The report also calls for pre-participation physicals, now typically used for school-related sports, to be expanded to all sports. The exams should look for deficits in strength and flexibility, with an eye toward correcting them before the youth starts the sport, it said.

Athletes should be guided toward an activity suitable for their body type, the report said. This is far from an exact science, but doctors can spot some potential problems, such as a lack of adequate hip rotation in ballet dancers, Micheli said.

Overall, the position paper on preventing sports injuries makes important points, but may be too alarmist, said Dr. Greg Landry, a member of the American Academy of Pediatrics' committee on sports medicine.

Parents should not let the fear of injury keep their children away from the playing field, said Landry, an associate professor of pediatrics at the University of Wisconsin Medical School in Madison.

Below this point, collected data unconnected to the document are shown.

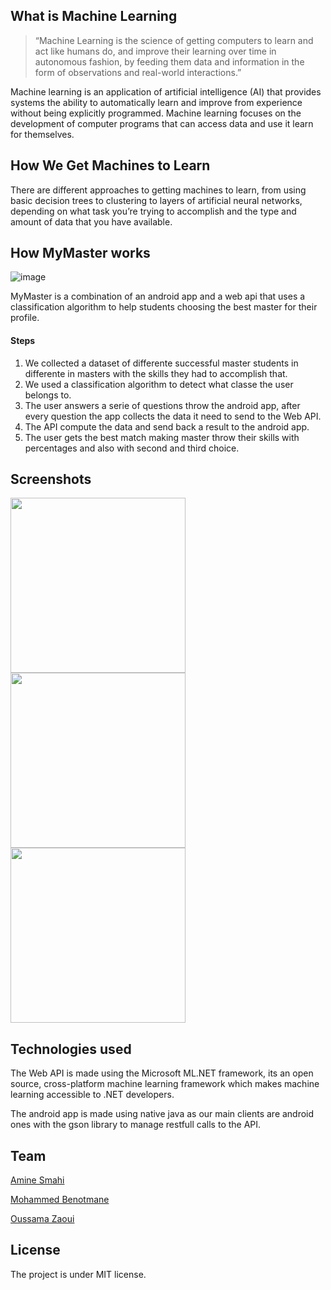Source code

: ## What is Machine Learning
> “Machine Learning is the science of getting computers to learn and act like humans do, and improve their learning over time in autonomous fashion, by feeding them data and information in the form of observations and real-world interactions.”

Machine learning is an application of artificial intelligence (AI) that provides systems the ability to automatically learn and improve from experience without being explicitly programmed. Machine learning focuses on the development of computer programs that can access data and use it learn for themselves.

## How We Get Machines to Learn
There are different approaches to getting machines to learn, from using basic decision trees to clustering to layers of artificial neural networks, depending on what task you’re trying to accomplish and the type and amount of data that you have available.
## How MyMaster works

![image](https://user-images.githubusercontent.com/24621701/48917959-e08bf900-ee89-11e8-92b8-a95ee4239ffb.png)

MyMaster is a combination of an android app and a web api that uses a classification algorithm to help students choosing the best master for their profile.
#### Steps
1) We collected a dataset of differente successful master students in differente in masters with the skills they had to accomplish that.
2) We used a classification algorithm to detect what classe the user belongs to.
3) The user answers a serie of questions throw the android app, after every question the app collects the data it need to send to the Web API.
4) The API compute the data and send back a result to the android app.
5) The user gets the best match making master throw their skills with percentages and also with second and third choice.

## Screenshots
<img width="280" src="https://user-images.githubusercontent.com/24621701/48918256-baffef00-ee8b-11e8-94e8-f005726ab5e4.png" />  <img width="280" src="https://user-images.githubusercontent.com/24621701/48918260-bfc4a300-ee8b-11e8-8af7-feac3c9f3801.png" />  <img width="280" src="https://user-images.githubusercontent.com/24621701/48918266-c4895700-ee8b-11e8-9459-09d97dea492d.png" />

## Technologies used
The Web API is made using the Microsoft ML.NET framework, its an open source, cross-platform machine learning framework which makes machine learning accessible to .NET developers.

The android app is made using native java as our main clients are android ones with the gson library to manage restfull calls to the API.

## Team

[Amine Smahi](https://github.com/Amine-Smahi)

[Mohammed Benotmane](https://github.com/Mohammed-Benotmane)

[Oussama Zaoui](https://github.com/oussama-zaoui)

## License
The project is under MIT license.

''We should be doing things to encourage children to be more active,'' Landry said.

The chair of the panel that drafted the position statement agrees. Considering the huge number of youngsters in sports, these injuries are relatively rare, said Dr. Angela D. Smith, head of pediatric orthopedics at Mount Sinai Medical Center in Cleveland.

''They fill our offices, but when you go into the population at large, it's not that common,'' Smith said.